The Health Ministry is one of the few promised significant additional funding in the 2015 budget, but the financial blanket still remains too small to cover the bed of health needs.
The ministry announced on Wednesday afternoon that the Treasury agreed to allocate NIS 3.176 billion more for the health system next year, “an impressive addition to the budget... following long discussions between the Finance and Health ministries.”
The addition “constitutes 35% of the addition to the budget, and this is an impressive accomplishment,” said Health Minister Yael German.
“This is the second-highest addition after defense system and stresses the great important of the health system.”
Listing the uses for the additional money, German named the NIS 315m. already promised by Lapid to carry out recommendations of the German Committee to Strengthen the Public Health System, specifically to shorten queues for medical procedures in the public hospitals by adding manpower, beds and equipment. In 2016, this amount will grow to NIS 700m. and become a permanent addition to the health budget.
In addition, the ministry will receive NIS 285m. to implement the decision of the government to turn over its responsibility for psychiatric care to the health funds – a proposal made by the Shoshana Netanyahu Commission to Reform the Health System, which goes back nearly a quarter century but was never implemented. Health fund mental health clinics will be expanded and 185 psychiatric beds will be added to mental health centers.
The basket of medical technologies will get the same additional NIS 300m. for new drugs and techniques – the same it has received every year for some eight years – not the NIS 600m. or more recommended by experts in the field. The four public health funds will get NIS 250m. more due to demographic indices, but they and the public hospitals nevertheless remain deep in deficit.

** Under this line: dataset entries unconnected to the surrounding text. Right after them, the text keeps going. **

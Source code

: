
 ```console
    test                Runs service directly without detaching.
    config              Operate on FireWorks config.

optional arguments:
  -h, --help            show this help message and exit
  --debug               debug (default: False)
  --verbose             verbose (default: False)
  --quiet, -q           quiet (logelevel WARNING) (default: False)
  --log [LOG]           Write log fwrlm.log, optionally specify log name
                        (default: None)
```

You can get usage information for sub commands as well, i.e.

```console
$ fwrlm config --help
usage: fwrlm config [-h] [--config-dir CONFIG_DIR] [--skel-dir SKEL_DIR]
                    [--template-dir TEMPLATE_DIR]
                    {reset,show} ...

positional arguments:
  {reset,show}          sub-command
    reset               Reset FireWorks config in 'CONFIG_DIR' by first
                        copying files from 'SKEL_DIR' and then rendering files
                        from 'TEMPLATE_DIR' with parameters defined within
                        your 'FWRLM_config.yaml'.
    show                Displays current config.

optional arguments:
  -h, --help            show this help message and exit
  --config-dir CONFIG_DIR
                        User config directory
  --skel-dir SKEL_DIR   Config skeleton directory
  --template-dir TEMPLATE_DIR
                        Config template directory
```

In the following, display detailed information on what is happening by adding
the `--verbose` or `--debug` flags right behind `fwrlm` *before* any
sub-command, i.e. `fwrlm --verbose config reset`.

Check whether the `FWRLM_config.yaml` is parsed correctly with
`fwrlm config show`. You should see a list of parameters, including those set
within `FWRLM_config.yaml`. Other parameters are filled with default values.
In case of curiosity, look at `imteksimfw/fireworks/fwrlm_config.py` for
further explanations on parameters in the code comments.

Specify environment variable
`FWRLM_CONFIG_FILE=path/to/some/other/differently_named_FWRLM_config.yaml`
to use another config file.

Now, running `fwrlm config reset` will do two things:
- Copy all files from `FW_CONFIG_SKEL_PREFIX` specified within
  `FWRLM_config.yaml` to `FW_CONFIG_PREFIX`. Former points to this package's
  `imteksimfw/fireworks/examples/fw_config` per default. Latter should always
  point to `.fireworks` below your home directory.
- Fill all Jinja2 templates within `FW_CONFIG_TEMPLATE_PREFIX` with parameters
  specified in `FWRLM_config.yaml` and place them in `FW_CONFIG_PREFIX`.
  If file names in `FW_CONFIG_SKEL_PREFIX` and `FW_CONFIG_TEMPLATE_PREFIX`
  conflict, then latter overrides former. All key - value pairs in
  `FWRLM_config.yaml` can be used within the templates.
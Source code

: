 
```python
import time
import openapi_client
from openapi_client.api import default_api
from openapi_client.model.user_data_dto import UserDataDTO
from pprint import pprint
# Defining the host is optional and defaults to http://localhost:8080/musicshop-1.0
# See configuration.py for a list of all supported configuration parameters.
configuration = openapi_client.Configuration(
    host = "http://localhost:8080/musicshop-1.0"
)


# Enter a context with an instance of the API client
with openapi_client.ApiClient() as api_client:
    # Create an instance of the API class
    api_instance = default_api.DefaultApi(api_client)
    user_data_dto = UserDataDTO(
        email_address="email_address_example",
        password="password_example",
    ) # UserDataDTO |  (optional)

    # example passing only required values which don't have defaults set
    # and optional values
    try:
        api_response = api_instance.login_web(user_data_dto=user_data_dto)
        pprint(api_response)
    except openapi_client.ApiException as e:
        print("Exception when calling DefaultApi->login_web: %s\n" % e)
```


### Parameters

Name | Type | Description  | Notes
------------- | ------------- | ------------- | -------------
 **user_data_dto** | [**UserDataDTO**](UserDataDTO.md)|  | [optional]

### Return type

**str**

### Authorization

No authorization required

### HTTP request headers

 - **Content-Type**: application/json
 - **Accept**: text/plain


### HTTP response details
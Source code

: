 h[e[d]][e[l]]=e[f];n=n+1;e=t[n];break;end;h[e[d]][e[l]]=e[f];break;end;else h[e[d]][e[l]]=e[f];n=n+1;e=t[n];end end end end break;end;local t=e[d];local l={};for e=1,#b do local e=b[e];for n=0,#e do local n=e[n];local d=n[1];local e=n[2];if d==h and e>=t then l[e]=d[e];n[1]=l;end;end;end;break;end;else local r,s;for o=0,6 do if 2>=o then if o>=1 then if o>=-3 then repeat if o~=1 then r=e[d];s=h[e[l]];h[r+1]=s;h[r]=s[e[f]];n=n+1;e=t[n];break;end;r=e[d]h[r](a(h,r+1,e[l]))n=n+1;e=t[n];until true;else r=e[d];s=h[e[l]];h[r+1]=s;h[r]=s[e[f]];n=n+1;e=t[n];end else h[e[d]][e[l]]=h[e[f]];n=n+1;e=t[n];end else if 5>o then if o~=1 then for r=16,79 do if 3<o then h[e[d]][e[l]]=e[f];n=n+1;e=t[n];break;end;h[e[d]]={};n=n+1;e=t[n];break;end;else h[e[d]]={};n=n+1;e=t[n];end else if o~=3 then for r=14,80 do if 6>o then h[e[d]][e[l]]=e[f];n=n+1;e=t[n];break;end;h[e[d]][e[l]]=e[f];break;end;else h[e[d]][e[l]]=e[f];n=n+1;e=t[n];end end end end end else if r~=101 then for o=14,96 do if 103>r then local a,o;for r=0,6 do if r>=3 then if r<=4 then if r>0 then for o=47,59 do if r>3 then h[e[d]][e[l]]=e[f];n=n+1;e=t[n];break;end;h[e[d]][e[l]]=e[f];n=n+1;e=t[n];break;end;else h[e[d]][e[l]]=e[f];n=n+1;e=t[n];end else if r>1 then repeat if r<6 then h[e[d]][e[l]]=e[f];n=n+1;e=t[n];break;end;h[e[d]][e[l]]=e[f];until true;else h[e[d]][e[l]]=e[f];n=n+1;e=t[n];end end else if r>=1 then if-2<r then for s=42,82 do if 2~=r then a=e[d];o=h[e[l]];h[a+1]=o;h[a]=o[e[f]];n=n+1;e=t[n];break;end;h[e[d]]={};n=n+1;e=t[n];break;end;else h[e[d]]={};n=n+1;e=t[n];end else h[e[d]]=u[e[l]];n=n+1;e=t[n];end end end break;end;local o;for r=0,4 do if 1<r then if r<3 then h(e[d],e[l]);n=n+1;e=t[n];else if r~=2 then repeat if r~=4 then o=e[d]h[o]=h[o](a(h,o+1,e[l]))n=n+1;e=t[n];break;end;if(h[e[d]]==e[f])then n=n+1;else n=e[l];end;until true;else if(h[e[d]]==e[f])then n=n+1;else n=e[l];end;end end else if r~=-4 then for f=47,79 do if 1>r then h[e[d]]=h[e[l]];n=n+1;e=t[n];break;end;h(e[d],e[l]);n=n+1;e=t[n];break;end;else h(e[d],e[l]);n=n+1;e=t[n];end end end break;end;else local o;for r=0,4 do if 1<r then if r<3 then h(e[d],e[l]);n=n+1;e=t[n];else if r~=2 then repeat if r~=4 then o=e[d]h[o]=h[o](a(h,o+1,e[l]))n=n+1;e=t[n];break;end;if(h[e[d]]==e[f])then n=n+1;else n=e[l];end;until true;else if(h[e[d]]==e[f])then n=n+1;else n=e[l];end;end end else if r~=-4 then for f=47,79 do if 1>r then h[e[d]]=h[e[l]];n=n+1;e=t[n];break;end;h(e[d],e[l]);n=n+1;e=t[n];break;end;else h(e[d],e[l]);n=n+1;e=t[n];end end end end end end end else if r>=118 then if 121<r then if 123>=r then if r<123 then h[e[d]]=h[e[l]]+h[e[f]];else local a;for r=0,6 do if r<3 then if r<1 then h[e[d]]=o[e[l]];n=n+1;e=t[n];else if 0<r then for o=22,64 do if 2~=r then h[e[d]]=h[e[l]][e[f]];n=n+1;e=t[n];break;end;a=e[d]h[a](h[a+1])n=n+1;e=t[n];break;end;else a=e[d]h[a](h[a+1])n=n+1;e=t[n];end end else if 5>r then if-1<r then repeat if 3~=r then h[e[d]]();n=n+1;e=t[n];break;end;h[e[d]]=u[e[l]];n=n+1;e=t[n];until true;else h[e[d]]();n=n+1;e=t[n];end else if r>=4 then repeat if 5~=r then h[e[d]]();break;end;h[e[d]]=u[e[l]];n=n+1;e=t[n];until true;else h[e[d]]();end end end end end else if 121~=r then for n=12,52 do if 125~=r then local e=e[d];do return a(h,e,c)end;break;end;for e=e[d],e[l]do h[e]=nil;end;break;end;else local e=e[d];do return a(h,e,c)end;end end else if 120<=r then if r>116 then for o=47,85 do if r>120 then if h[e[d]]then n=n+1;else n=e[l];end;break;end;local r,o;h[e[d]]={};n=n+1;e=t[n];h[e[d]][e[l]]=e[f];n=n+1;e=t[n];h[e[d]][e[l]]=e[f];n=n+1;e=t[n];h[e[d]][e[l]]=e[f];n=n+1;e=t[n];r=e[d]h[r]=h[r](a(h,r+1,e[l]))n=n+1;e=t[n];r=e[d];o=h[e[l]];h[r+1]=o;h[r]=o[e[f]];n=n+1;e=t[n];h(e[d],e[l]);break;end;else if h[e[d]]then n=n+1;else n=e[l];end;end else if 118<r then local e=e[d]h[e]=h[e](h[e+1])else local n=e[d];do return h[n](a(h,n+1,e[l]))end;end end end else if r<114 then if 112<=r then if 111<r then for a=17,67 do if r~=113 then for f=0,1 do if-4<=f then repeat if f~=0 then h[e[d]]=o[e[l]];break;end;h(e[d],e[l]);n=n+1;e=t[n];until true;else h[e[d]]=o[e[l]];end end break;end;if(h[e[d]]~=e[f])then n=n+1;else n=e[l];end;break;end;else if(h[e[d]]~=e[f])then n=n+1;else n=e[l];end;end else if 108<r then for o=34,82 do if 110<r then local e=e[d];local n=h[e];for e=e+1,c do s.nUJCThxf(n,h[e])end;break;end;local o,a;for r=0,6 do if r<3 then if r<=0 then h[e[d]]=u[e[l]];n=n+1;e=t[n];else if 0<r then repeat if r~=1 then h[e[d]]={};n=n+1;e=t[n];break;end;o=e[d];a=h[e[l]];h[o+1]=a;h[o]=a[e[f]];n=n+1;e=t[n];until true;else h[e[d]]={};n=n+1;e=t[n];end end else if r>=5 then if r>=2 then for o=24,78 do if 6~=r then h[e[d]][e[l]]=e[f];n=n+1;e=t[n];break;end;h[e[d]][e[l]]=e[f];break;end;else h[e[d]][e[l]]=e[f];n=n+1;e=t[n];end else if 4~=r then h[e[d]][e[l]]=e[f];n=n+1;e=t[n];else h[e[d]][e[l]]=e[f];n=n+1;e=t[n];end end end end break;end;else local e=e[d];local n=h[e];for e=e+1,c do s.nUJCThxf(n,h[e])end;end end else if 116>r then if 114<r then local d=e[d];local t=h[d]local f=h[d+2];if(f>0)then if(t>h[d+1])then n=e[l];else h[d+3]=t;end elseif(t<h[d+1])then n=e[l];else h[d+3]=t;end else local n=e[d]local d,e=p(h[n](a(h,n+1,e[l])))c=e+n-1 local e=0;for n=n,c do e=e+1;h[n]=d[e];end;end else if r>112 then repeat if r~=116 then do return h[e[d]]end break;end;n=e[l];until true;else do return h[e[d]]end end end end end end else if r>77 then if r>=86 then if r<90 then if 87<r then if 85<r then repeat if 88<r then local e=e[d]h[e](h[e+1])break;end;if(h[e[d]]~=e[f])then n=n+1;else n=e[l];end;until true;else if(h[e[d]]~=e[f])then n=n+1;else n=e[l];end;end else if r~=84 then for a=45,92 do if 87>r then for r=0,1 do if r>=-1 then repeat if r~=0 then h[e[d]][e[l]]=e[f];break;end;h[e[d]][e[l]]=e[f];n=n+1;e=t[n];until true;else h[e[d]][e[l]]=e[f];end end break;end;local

The ministry said it would also receive NIS 100m. more to “narrow health gaps in sectors suffering from social and health gaps,” but details have not yet been worked out. A total of NIS 40m. will be spent to repair and improve the infrastructure of decrepit and neglected psychiatric facilities to improve the treatment and quality of life of patients and their families. In addition, NIS 10m. will go toward implementing a national program for stroke prevention and treatment, with more information, hospital equipment and training of staffers and opening rehabilitation of stroke victims in the committee.
The Treasury also allocated NIS 18m. for the national suicide prevention program and NIS 145m. for development of health facilities.
Health Ministry director- general Prof. Arnon Afek told The Jerusalem Post in an interview on Wednesday that he was very pleased with the results of the budget negotiations.
“I spoke to the professionals there, and they understood the needs,” he said. “In the future, the money for the state hospitals will go to the new national hospital authority that is being formed, taking over responsibility for the state medical centers.”
He added that he and his colleagues have three months to prepare a plan for allocating money for reducing the gaps in the health system. He conceded that more money is needed for the hospitals and health funds, and that no funding was found to restore to the ministry responsibility for the mostly privatized School Health Service and well-baby (tipat halav) facilities.